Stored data
******************************
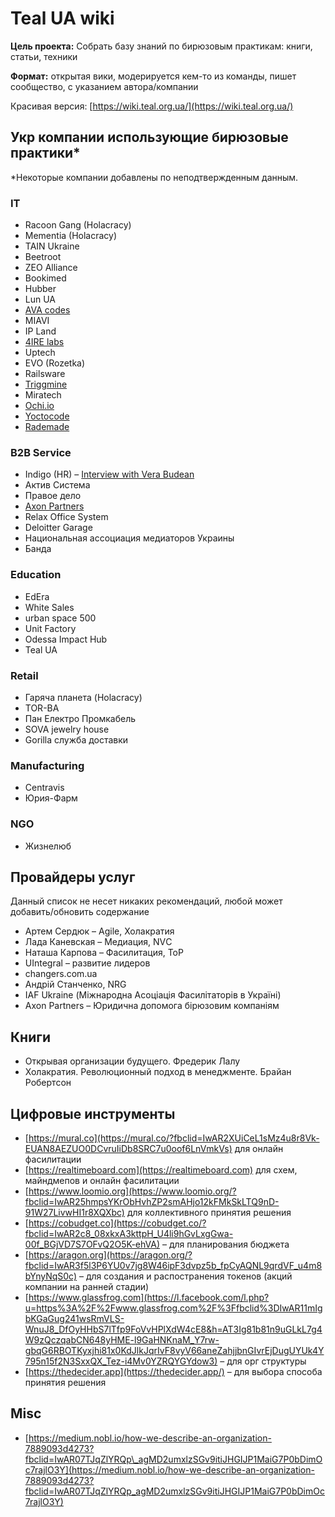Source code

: # Teal UA wiki

**Цель проекта:** Собрать базу знаний по бирюзовым практикам: книги, статьи, техники

**Формат:** открытая вики, модерируется кем-то из команды, пишет сообщество, с указанием автора/компании

Красивая версия: [https://wiki.teal.org.ua/](https://wiki.teal.org.ua/)

## Укр компании использующие бирюзовые практики\*

\*Некоторые компании добавлены по неподтвержденным данным.

### IT

* Racoon Gang \(Holacracy\)
* Mementia \(Holacracy\)
* TAIN Ukraine
* Beetroot
* ZEO Alliance
* Bookimed
* Hubber
* Lun UA
* [AVA codes](http://AVA.codes)
* MIAVI
* IP Land
* [4IRE labs](https://4irelabs.com/)
* Uptech
* EVO \(Rozetka\)
* Railsware
* [Triggmine](https://triggmine.io/)
* Miratech
* [Ochi.io](http://www.ochi.io/)
* [Yoctocode](http://yoctocode.com/)
* [Rademade](https://rademade.com/)

### B2B Service

* Indigo \(HR\) – [Interview with Vera Budean](http://verabudean.com/blog/indigo)
* Актив Система
* Правое дело
* [Axon Partners](http://axon.partners/)
* Relax Office System
* Deloitter Garage
* Национальная ассоциация медиаторов Украины
* Банда

### Education

* EdEra
* White Sales
* urban space 500
* Unit Factory
* Odessa Impact Hub
* Teal UA

### Retail

* Гаряча планета \(Holacracy\)
* TOR-BA 
* Пан Електро Промкабель
* SOVA jewelry house
* Gorilla служба доставки

### Manufacturing

* Centravis
* Юрия-Фарм

### NGO

* Жизнелюб

## Провайдеры услуг

Данный список не несет никаких рекомендаций, любой может добавить/обновить содержание

* Артем Сердюк – Agile, Холакратия
* Лада Каневская – Медиация, NVС
* Наташа Карпова – Фасилитация, ToP
* UIntegral – развитие лидеров
* changers.com.ua
* Андрій Станченко, NRG
* IAF Ukraine \(Міжнародна Асоціація Фасилітаторів в Україні\)
* Axon Partners – Юридична допомога бірюзовим компаніям

## Книги

* Открывая организации будущего. Фредерик Лалу
* Холакратия. Революционный подход в менеджменте. Брайан Робертсон

## Цифровые инструменты

* [https://mural.co](https://mural.co/?fbclid=IwAR2XUiCeL1sMz4u8r8Vk-EUAN8AEZUO0DCvruIiDb8SRC7u0oof6LnVmkVs) для онлайн фасилитации
* [https://realtimeboard.com](https://realtimeboard.com) для схем, майндмепов и онлайн фасилитации
* [https://www.loomio.org](https://www.loomio.org/?fbclid=IwAR25hmpsYKrObHvhZP2smAHjo12kFMkSkLTQ9nD-91W27LivwHI1r8XQXbc) для коллективного принятия решения
* [https://cobudget.co](https://cobudget.co/?fbclid=IwAR2c8_08xkxA3kttpH_U4li9hGvLxgGwa-00f_BGjVD7S7OFvQ2O5K-ehVA) – для планирования бюджета
* [https://aragon.org](https://aragon.org/?fbclid=IwAR3f5l3P6YU0v7jg8W46ipF3dvpz5b_fpCyAQNL9qrdVF_u4m8bYnyNqS0c) – для создания и распостранения токенов \(акций компании на ранней стадии\)
* [https://www.glassfrog.com](https://l.facebook.com/l.php?u=https%3A%2F%2Fwww.glassfrog.com%2F%3Ffbclid%3DIwAR11mIgbKGaGug241wsRmVLS-WnuJ8_DfOyHHbS7lTfp9FoVvHPlXdW4cE8&h=AT3Ig81b81n9uGLkL7g4W9zQczqabCN648yHME-l9GaHNKnaM_Y7rw-gbqG6RBOTKyxjhi81x0KdJlkJqrIvF8vyV66aneZahjjbnGIvrEjDugUYUk4Y795n15f2N3SxxQX_Tez-i4Mv0YZRQYGYdow3) – для орг структуры
* [https://thedecider.app](https://thedecider.app/) – для выбора способа принятия решения

## Misc

* [https://medium.nobl.io/how-we-describe-an-organization-7889093d4273?fbclid=IwAR07TJqZlYRQp\_agMD2umxlzSGv9itiJHGIJP1MaiG7P0bDimOc7rajlO3Y](https://medium.nobl.io/how-we-describe-an-organization-7889093d4273?fbclid=IwAR07TJqZlYRQp_agMD2umxlzSGv9itiJHGIJP1MaiG7P0bDimOc7rajlO3Y)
******************************
* EXERCISE DETAILS *
State how many lines in the entries above hold the word "Холакратия", with no further text.

* ANSWER TO THE EXERCISE *
2